**What the task asks**
Give back one number only: how many lines in the material below contain "Once".

**Given records**
══════

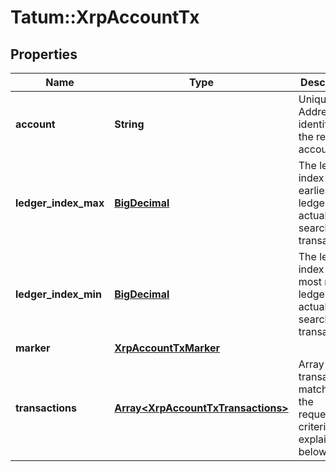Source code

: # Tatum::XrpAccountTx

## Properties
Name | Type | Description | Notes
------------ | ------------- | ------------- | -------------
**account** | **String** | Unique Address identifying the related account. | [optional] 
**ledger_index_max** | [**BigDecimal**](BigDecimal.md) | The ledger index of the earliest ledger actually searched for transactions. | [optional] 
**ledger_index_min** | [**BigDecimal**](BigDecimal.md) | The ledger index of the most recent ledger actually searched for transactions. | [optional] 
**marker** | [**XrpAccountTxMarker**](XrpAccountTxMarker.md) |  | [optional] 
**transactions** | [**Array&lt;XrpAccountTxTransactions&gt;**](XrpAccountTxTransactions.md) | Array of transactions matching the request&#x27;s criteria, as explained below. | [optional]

══════

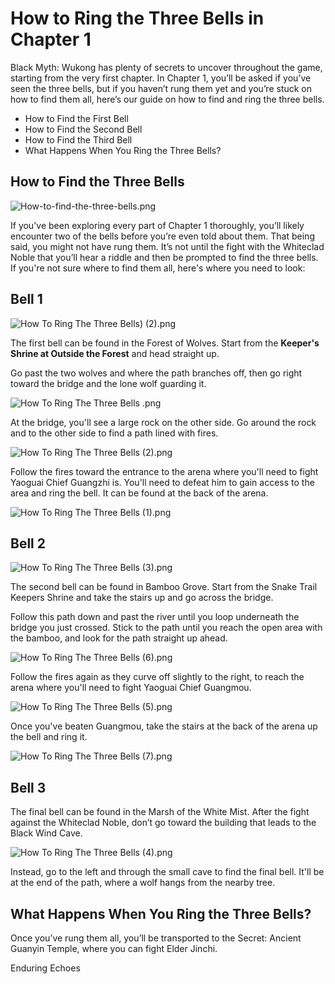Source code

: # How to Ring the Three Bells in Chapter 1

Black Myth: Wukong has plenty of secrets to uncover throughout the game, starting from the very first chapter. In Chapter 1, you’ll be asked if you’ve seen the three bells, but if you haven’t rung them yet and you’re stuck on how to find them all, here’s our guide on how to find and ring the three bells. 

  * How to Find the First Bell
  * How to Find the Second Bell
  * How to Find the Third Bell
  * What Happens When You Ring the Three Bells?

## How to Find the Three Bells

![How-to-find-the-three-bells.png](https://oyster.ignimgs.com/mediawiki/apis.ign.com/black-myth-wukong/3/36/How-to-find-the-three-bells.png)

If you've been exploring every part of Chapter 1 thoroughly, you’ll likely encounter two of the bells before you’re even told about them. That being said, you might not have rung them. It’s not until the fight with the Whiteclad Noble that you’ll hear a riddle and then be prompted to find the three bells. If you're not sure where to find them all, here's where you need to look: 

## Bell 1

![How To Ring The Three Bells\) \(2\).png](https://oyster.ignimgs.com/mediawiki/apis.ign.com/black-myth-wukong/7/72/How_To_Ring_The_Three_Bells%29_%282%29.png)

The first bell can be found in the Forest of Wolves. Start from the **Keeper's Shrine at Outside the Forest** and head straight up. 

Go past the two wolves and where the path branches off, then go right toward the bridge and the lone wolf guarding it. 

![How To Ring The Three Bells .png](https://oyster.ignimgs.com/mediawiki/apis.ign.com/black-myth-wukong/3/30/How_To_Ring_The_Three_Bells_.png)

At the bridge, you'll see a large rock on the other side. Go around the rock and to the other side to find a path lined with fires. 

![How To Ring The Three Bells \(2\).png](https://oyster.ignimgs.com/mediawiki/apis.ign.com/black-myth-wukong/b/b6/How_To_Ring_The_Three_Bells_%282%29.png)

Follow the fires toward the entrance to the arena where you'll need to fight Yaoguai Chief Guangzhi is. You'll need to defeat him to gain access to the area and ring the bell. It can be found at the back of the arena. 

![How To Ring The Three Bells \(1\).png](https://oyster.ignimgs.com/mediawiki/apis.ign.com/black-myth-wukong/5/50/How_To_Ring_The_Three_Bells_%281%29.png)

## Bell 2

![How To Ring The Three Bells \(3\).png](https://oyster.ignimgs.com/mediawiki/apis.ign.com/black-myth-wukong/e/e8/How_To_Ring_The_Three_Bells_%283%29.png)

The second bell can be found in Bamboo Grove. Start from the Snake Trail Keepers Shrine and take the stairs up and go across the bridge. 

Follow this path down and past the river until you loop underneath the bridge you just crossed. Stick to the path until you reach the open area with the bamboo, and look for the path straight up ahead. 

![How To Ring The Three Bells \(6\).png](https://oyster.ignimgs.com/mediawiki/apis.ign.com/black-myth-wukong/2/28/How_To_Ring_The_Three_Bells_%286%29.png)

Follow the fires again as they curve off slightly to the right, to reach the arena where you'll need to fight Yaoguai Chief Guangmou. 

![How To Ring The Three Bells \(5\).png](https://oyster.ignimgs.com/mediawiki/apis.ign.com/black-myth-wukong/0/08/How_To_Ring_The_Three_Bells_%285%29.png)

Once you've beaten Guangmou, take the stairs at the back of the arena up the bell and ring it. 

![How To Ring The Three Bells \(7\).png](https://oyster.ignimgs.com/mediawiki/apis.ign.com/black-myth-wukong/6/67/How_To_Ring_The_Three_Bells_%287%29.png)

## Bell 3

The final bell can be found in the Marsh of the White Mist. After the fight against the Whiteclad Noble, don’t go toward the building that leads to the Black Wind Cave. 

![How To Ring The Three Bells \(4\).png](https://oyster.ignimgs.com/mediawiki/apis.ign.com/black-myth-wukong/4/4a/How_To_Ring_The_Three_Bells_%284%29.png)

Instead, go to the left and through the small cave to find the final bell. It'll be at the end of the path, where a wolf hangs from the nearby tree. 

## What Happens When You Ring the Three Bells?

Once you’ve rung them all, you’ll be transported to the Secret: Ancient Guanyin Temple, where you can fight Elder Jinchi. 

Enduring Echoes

══════

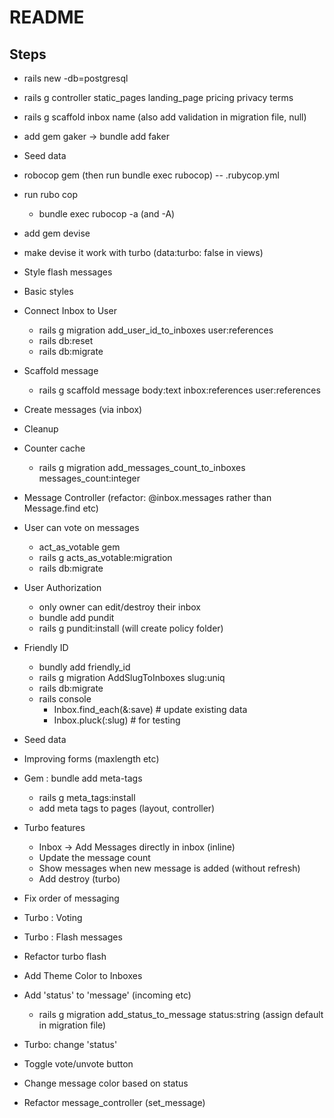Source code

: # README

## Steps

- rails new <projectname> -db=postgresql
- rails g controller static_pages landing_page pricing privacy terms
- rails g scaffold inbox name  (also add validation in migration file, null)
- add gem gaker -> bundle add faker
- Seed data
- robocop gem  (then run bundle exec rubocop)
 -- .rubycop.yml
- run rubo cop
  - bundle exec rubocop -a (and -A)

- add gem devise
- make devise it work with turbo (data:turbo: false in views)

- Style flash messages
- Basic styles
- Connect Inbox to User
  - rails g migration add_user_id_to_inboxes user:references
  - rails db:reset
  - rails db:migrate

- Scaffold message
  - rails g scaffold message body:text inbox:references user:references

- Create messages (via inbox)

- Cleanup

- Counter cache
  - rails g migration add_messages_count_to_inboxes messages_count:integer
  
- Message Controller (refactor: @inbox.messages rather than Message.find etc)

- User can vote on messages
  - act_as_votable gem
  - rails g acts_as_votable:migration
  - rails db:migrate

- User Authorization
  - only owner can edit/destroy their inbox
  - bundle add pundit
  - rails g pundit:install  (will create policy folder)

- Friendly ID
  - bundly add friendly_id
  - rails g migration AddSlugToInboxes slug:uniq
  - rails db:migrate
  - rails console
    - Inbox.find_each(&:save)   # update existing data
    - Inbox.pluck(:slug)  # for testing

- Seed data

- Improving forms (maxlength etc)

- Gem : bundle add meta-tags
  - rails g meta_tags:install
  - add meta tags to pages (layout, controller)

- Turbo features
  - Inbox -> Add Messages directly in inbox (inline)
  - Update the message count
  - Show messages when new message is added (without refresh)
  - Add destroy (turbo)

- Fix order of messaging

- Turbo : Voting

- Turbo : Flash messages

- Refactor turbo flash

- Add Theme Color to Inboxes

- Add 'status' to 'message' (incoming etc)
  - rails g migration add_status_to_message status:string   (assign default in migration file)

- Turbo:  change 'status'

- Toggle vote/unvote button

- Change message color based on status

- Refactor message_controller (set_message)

══════

**Task solution**
2